Under the revised guidelines, companies must now disclose a far broader set of documents and internal analyses. This includes:

  • All documents received by board members about the transaction.
  • Regularly prepared plans and reports on competitive matters shared with the CEO.
  • Overlap analyses between all business units in cases of multi-division companies or private equity portfolios.

That expansion in scope means attorneys must dig deeper and begin document collection much earlier in the deal lifecycle.

“Everyone is sufficiently nervous about how much time and how burdensome preparing the filing will be,” said Zarema A. Jaramillo, antitrust partner at Lowenstein. “They build in additional time into the deal documents and keep it in mind when they’re negotiating and trying to figure out when the deal will be signed.”

Deal Timeline Disruption: When the Filing Begins First

One major procedural shift: instead of waiting until the deal is nearly signed to begin HSR prep, many firms are now starting that work three to four weeks earlier.

“Previously, HSR preparation was often an afterthought. Now, it’s at the center of the timeline,” said F. Joseph Ciani-Dausch, antitrust counsel at Skadden, Arps, Slate, Meagher & Flom. “Clients are shifting their internal workflows to meet the new standards.”

The need to review potentially dozens of overlapping business lines has further intensified the workload. For conglomerates and PE firms with broad portfolios, this can mean canvassing multiple divisions to find and disclose all product or service overlaps — a time-consuming and resource-heavy process.

“You may have to go and find every business division where there’s a product overlap,” said Vadim Brusser, an antitrust partner at Sidley Austin. “And you have to collect all of those documents.”

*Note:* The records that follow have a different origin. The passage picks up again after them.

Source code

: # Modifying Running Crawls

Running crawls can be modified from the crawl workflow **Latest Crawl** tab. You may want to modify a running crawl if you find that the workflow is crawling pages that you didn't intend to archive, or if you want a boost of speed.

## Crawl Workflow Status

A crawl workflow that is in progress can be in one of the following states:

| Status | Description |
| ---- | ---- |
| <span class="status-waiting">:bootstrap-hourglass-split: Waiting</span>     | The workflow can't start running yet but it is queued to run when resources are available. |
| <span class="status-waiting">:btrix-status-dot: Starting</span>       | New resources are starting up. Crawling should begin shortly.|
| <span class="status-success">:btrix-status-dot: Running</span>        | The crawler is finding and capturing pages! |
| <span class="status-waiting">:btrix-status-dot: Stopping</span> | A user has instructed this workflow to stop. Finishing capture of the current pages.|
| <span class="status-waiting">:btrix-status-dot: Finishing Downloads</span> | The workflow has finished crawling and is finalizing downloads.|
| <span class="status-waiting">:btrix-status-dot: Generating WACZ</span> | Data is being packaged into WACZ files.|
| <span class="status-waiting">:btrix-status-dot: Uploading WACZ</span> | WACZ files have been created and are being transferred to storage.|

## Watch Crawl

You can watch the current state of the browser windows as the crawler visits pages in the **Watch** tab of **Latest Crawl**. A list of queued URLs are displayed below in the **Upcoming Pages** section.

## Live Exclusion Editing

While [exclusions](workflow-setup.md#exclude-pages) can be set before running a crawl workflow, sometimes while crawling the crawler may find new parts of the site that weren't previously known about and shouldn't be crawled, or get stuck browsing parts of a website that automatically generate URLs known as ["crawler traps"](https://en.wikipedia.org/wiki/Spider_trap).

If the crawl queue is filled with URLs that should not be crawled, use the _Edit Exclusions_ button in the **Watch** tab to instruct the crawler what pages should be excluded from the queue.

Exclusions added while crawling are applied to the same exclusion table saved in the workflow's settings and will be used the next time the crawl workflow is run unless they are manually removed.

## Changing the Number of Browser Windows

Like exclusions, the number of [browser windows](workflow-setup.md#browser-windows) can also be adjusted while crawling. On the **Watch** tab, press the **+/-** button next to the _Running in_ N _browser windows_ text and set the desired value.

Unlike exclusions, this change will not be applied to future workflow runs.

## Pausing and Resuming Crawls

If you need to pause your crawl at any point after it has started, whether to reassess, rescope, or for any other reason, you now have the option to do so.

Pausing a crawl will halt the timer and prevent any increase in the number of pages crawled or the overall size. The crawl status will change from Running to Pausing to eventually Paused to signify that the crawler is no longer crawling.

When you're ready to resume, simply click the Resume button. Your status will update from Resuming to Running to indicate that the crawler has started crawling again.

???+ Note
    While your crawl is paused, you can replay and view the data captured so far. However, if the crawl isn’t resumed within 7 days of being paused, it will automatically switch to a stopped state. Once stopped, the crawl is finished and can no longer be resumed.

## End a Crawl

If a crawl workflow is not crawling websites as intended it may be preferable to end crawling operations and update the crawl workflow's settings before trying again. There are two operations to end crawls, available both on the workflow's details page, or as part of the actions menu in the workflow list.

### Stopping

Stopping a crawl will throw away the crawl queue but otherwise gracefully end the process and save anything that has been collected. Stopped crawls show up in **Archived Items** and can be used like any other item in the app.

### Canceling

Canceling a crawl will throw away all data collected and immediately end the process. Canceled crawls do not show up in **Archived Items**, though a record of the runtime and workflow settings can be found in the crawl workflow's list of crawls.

Confidentiality Concerns and Boardroom Exposure

Another pain point for corporate counsel: the expansion of what must be disclosed to the FTC. Any document shared with a board member about the deal — even informal emails or early-stage drafts — is now fair game for regulators. This has some executives rethinking how and when they communicate about potential transactions.

“It’s more intrusive and requiring much more documentation, potentially reaching into drafts of various documents,” said Abiel Garcia, partner at antitrust boutique Kesselman, Brantly & Stockinger. “I will definitely have at least one more associate to help with diligence.”

Ambiguities and Gray Areas: Lawyers Call for Clarification

Despite the sweeping changes, several key questions remain unanswered — leaving attorneys in a legal gray zone.

One major ambiguity involves the requirement to disclose documents “regularly prepared” for the CEO. What counts as “regular”? What if a critical document is sent sporadically?

“You could technically provide reports to the CEO, but not with any regularity,” said Jaramillo. “Does that exempt it from disclosure? That’s one of many uncertainties.”

The Road Ahead: More Work, More Worries

In just a month, the new HSR rules have already forced law firms to rethink staffing, timing, budgeting, and communication strategies for M&A transactions. Many expect the impact to grow as enforcement ramps up and regulators demand strict adherence to the new requirements.

For businesses, this means longer deal timelines, higher legal bills, and more risk around antitrust review. For lawyers, it signals a new normal of intensive due diligence and proactive client counseling.

With lawsuits pending and industry groups continuing to push back, it’s possible the rules could evolve. But for now, companies and their counsel must operate under a system that is tougher, slower, and costlier — and that’s unlikely to change soon.